The 250,000-member Cherokee Nation will vote in a special election today whether to override a 141-year-old treaty and change the tribal constitution to bar "freedmen," the descendants of former tribal slaves, from being members of the sovereign nation.
"It's a basic, inherent right to determine our own citizenry. We paid very dearly for those rights," Cherokee Principal Chief Chad Smith said in an interview last month in Oklahoma City.
But the Cherokee freedmen see the vote as less about self-determination than about discrimination and historical blinders. They see in the referendum hints of racism and a desire by some Cherokees to deny the tribe's slave-owning past.
(Excerpt) Read more at washingtonpost.com ...
i do NOT understand this at all, as it is divorced from our long-held TRADITIONS. for eons, BEING Tsalagiyi was WANTING to BE a TSALAGIYI badly enough to make the sacrifices to BE Tsalagiyi! (i.e., marrying into the nation,adhering to a band, joining a clan, accepting/inculcating our laws/traditions/culture/etc as one's OWN, etc.).
for example, David "Runs-the-Path" Williams had blond hair & blue eyes & was the son of a Tsalagiyi woman & an English horse-trader. in the 19th Century, NOBODY would have doubted that David (OR his FATHER, for that matter!!!) was an AUTHENTIC Tsalagiyi, as he BELIEVED himself TO BE Tsalagiyi & LIVED the life of a traditional Tsalagiyi warrior ALL of his LIFE.
those ,who have bothered to read this far into my post, will therefore understand why i am HUMILIATED by what the "tribal BIGSHOTS" have done.
forgive me, but i cannot end this writing without quoting an OLD proverb:
"Before a man puts away as valueless his people's beliefs of life & his traditional way of being, he had better assure that he was something of worth, with which to replace them."
free dixie,sw
a through investigation, by the band that he CLAIMED to belong to, indicates that he has NO AmerIndian ancestors for at least SIX generations. NONE.
therefore, he is something else, but NOT an Indian.
free dixie,sw
that ACCURATELY describes what BEING Tsalagagiyi traditionally MEANS.
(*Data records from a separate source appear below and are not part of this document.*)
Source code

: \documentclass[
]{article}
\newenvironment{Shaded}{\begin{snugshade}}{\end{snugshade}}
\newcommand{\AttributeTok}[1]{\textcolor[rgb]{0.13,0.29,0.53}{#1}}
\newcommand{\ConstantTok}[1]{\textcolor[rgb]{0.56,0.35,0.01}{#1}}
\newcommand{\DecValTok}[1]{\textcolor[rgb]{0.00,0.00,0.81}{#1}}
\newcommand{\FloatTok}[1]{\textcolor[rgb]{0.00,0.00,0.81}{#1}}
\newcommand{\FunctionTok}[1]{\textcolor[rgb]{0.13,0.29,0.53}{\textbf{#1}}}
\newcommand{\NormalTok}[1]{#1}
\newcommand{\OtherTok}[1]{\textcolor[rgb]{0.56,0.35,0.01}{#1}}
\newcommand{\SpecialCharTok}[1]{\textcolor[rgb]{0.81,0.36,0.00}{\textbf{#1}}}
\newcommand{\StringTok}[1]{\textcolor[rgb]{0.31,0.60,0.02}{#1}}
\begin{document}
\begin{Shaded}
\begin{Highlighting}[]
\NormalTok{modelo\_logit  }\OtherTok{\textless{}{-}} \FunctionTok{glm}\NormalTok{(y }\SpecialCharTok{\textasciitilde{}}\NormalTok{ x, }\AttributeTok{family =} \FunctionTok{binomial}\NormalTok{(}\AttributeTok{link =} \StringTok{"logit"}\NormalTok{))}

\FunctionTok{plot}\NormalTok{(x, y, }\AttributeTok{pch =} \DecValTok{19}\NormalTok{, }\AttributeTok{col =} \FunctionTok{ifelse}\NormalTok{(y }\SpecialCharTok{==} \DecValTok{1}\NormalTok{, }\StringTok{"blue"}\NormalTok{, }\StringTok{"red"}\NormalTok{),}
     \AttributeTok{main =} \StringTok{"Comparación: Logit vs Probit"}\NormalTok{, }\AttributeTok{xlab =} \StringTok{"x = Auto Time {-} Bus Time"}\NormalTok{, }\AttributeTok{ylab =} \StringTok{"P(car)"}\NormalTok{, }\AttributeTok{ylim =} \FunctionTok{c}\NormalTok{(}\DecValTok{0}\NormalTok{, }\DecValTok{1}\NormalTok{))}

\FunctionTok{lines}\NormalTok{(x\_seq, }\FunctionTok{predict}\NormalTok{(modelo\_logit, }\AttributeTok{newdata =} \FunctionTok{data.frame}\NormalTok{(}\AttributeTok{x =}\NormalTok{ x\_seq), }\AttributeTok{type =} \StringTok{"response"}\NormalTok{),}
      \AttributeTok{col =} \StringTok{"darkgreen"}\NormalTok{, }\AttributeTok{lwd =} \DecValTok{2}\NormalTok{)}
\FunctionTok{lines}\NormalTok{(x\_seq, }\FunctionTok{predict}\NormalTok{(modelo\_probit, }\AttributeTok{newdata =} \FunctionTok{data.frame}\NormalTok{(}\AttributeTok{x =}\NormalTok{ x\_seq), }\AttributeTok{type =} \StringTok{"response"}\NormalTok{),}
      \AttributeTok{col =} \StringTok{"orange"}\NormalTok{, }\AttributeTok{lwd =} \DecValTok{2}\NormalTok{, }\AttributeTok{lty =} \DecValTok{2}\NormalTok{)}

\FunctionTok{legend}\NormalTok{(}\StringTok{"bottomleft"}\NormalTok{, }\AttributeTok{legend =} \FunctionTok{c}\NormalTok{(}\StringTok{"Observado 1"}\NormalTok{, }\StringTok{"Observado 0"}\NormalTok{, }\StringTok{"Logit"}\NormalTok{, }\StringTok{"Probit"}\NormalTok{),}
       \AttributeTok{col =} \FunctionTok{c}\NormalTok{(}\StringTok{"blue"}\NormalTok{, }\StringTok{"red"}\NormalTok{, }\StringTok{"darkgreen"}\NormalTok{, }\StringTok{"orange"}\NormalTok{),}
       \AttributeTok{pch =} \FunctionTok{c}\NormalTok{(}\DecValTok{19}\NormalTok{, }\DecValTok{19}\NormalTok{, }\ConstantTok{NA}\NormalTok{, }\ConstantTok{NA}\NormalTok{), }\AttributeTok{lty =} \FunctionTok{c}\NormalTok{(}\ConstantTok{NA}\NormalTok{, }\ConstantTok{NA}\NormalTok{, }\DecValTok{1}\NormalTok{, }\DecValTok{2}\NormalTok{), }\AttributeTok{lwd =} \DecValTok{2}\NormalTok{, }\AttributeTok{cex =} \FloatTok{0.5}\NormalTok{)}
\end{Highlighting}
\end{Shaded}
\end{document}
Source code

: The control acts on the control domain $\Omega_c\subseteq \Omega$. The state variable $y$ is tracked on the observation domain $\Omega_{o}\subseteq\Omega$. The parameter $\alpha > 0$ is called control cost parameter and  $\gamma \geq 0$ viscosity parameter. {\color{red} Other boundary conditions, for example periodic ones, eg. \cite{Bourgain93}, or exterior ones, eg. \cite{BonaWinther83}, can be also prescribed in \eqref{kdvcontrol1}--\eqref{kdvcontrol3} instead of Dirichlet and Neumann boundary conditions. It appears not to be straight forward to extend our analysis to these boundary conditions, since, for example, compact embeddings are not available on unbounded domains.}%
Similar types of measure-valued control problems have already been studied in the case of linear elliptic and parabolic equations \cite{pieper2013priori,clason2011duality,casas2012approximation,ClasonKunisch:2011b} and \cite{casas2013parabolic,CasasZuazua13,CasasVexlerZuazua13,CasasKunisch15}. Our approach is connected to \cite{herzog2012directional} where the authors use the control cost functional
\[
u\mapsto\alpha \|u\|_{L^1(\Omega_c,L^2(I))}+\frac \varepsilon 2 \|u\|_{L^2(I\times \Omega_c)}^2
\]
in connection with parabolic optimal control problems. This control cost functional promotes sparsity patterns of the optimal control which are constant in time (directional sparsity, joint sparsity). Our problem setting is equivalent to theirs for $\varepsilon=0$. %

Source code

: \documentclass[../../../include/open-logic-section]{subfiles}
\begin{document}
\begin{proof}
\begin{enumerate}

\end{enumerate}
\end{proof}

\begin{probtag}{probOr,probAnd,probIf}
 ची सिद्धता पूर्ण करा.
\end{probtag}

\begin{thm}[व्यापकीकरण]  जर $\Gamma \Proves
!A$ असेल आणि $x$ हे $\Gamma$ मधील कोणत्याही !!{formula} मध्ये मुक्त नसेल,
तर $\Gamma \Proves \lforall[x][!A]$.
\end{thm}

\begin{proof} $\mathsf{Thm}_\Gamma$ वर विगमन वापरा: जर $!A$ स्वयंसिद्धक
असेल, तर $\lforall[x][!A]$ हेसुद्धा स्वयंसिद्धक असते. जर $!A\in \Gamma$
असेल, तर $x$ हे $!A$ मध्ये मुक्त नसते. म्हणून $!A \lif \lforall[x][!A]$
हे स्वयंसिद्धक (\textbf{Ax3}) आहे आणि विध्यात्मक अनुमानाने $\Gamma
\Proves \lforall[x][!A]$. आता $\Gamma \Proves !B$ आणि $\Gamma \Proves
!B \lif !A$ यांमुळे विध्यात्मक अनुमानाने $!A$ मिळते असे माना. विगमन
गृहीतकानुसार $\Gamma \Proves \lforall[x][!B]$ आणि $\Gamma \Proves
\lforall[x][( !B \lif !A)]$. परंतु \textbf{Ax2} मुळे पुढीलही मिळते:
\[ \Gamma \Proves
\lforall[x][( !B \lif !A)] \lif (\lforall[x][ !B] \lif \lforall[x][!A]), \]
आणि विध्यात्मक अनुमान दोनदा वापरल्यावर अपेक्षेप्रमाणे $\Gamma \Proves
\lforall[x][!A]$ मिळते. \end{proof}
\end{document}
fyi, my father (an enrolled FULL-blood) KNEW "Runs the Path", when he was an old man. my dad said (i asked him, as a child will, about the BLOND guy that i had heard stories about.) that NOBODY questioned that he was a TRUE member of his clan/society/band/tribe/nation, despite his blue eyes & blond hair. NOBODY!
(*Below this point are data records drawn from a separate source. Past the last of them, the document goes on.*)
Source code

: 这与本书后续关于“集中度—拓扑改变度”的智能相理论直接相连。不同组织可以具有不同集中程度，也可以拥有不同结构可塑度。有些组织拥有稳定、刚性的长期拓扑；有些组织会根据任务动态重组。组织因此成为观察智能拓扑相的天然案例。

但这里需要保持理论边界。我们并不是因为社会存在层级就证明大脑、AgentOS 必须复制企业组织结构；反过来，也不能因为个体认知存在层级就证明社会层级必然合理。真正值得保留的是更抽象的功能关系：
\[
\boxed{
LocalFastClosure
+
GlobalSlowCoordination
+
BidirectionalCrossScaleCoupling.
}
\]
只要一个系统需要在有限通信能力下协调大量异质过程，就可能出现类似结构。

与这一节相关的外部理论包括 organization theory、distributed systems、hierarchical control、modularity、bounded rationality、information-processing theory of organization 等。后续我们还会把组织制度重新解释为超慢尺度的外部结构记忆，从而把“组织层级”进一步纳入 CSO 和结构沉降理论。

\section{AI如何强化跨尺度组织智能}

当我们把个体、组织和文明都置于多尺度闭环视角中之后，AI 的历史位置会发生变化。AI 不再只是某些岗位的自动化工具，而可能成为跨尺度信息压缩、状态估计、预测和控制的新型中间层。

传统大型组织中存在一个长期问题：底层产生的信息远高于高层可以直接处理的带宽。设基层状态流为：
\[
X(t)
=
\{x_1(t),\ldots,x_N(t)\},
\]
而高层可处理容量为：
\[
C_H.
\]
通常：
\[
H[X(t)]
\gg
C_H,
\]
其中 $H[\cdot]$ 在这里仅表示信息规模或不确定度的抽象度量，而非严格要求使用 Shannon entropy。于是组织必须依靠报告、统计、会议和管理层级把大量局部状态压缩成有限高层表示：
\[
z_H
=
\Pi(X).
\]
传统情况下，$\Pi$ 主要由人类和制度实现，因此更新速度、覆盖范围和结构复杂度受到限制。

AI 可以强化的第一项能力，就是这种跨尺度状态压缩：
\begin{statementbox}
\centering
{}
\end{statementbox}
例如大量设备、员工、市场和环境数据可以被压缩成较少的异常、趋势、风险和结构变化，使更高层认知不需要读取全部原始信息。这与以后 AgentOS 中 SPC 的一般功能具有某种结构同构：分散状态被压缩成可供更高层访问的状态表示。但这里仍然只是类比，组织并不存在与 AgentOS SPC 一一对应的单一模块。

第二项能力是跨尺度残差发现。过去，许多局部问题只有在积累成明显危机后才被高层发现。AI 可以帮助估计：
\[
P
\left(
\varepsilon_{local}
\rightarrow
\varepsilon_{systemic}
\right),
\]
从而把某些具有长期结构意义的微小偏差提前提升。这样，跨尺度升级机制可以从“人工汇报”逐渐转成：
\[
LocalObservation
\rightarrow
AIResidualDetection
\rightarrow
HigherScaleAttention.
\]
he WAS Tsalagiyi because he LIVED Tsalagiyi!
free dixie,sw
free dixie,sw
"He was Tsalagagiyi because he LIVED Tsalagagiyi"
And thats how it SHOULD be!
Thanks for the knowledge,stand.
i don't know if it comes through clearly in my posts on this subject or not, but i'm BOTH distressed & shamed by this NONSENSE, which has been pushed by the "tribal BIG-shots".
imVho, the "BIG-shots" are a HUMILIATION to everything that it means to BE Tsalagiyi/"Cherokee".
free dixie,sw
no sh&% sherlock, does one need to put sarcasm tags on everything? I think it was very obvious at what I was getting as you are the only person to make an issue of this.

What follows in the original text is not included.